As Sato and his team continue to refine the dishes, the chef remains focused on the overall experience. It’s that aspect that he feels will net him the third star. The service is attentive but not overbearing, and guests can ask questions or interact with the servers and chefs. “It’s almost like a first date,” Sato explains of their approach. “It’s how fast can you break that barrier between guest and server for it to become more of a personal relationship. I made a conscious effort to hire people whose number one passion in life is making people happy, as opposed to having a more technical ability. Everything feels genuine.”
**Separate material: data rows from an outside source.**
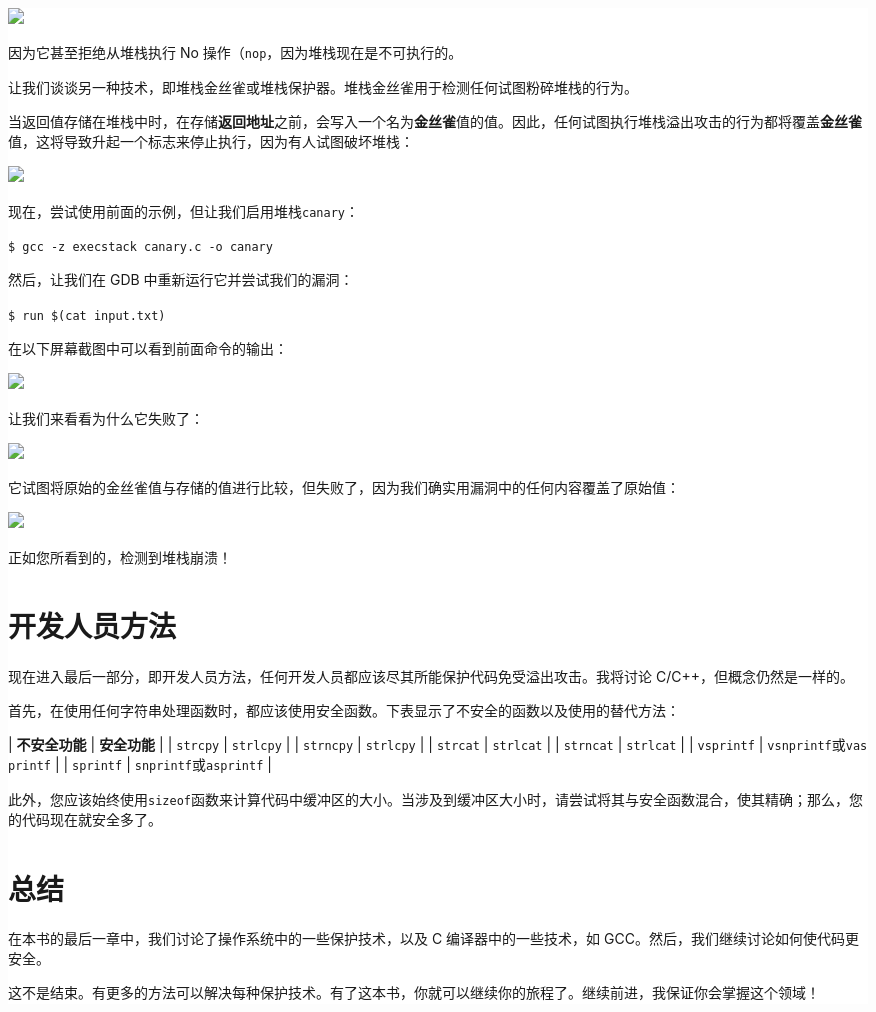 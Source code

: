 ![](../images/00416.jpeg)

因为它甚至拒绝从堆栈执行 No 操作（`nop`，因为堆栈现在是不可执行的。

让我们谈谈另一种技术，即堆栈金丝雀或堆栈保护器。堆栈金丝雀用于检测任何试图粉碎堆栈的行为。

当返回值存储在堆栈中时，在存储**返回地址**之前，会写入一个名为**金丝雀**值的值。因此，任何试图执行堆栈溢出攻击的行为都将覆盖**金丝雀**值，这将导致升起一个标志来停止执行，因为有人试图破坏堆栈：

![](../images/00417.jpeg)

现在，尝试使用前面的示例，但让我们启用堆栈`canary`：

```
$ gcc -z execstack canary.c -o canary
```

然后，让我们在 GDB 中重新运行它并尝试我们的漏洞：

```
$ run $(cat input.txt)
```

在以下屏幕截图中可以看到前面命令的输出：

![](../images/00418.jpeg)

让我们来看看为什么它失败了：

![](../images/00419.jpeg)

它试图将原始的金丝雀值与存储的值进行比较，但失败了，因为我们确实用漏洞中的任何内容覆盖了原始值：

![](../images/00420.jpeg)

正如您所看到的，检测到堆栈崩溃！

# 开发人员方法

现在进入最后一部分，即开发人员方法，任何开发人员都应该尽其所能保护代码免受溢出攻击。我将讨论 C/C++，但概念仍然是一样的。

首先，在使用任何字符串处理函数时，都应该使用安全函数。下表显示了不安全的函数以及使用的替代方法：

| **不安全功能** | **安全功能** |
| `strcpy` | `strlcpy` |
| `strncpy` | `strlcpy` |
| `strcat` | `strlcat` |
| `strncat` | `strlcat` |
| `vsprintf` | `vsnprintf`或`vasprintf` |
| `sprintf` | `snprintf`或`asprintf` |

此外，您应该始终使用`sizeof`函数来计算代码中缓冲区的大小。当涉及到缓冲区大小时，请尝试将其与安全函数混合，使其精确；那么，您的代码现在就安全多了。

# 总结

在本书的最后一章中，我们讨论了操作系统中的一些保护技术，以及 C 编译器中的一些技术，如 GCC。然后，我们继续讨论如何使代码更安全。

这不是结束。有更多的方法可以解决每种保护技术。有了这本书，你就可以继续你的旅程了。继续前进，我保证你会掌握这个领域！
One of those hires was restaurant manager Aidan Monk, whom Sato met at Evelyn’s Table. “I went there three or four times in the span of a year,” he recalls. “And I was wondering, ‘There are so many good restaurants and I can go anywhere, why do I always go back to this restaurant?’” Sato began asking himself why people generally return to a certain restaurant. “It’s not really the food,” he says. “The food’s important, but people go back to restaurants based on how you’ve made them feel when you were there. The food is obvious, but what else is there? How do you make someone addicted to coming back?”
Although Sato has always had a natural instinct for cooking, he views his career as similar to that of an NFL player. It takes work and drive to succeed, as well as sacrifice. For Sato, it’s three stars or bust.
“I’m not focused on anything else,” he admits. “People have invited me to every single island in the world you can possibly imagine to cook for a day, and I have said no to every single thing that’s not related directly to helping us achieve our goal. And that’s strategic. Because all these things that are offered now, if we did have three stars, I would be charging 10 times more for the exact same thing. It’s emulating Tom Brady’s career, where he took less money in the beginning, and now he’s printing money. It’s betting on yourself.”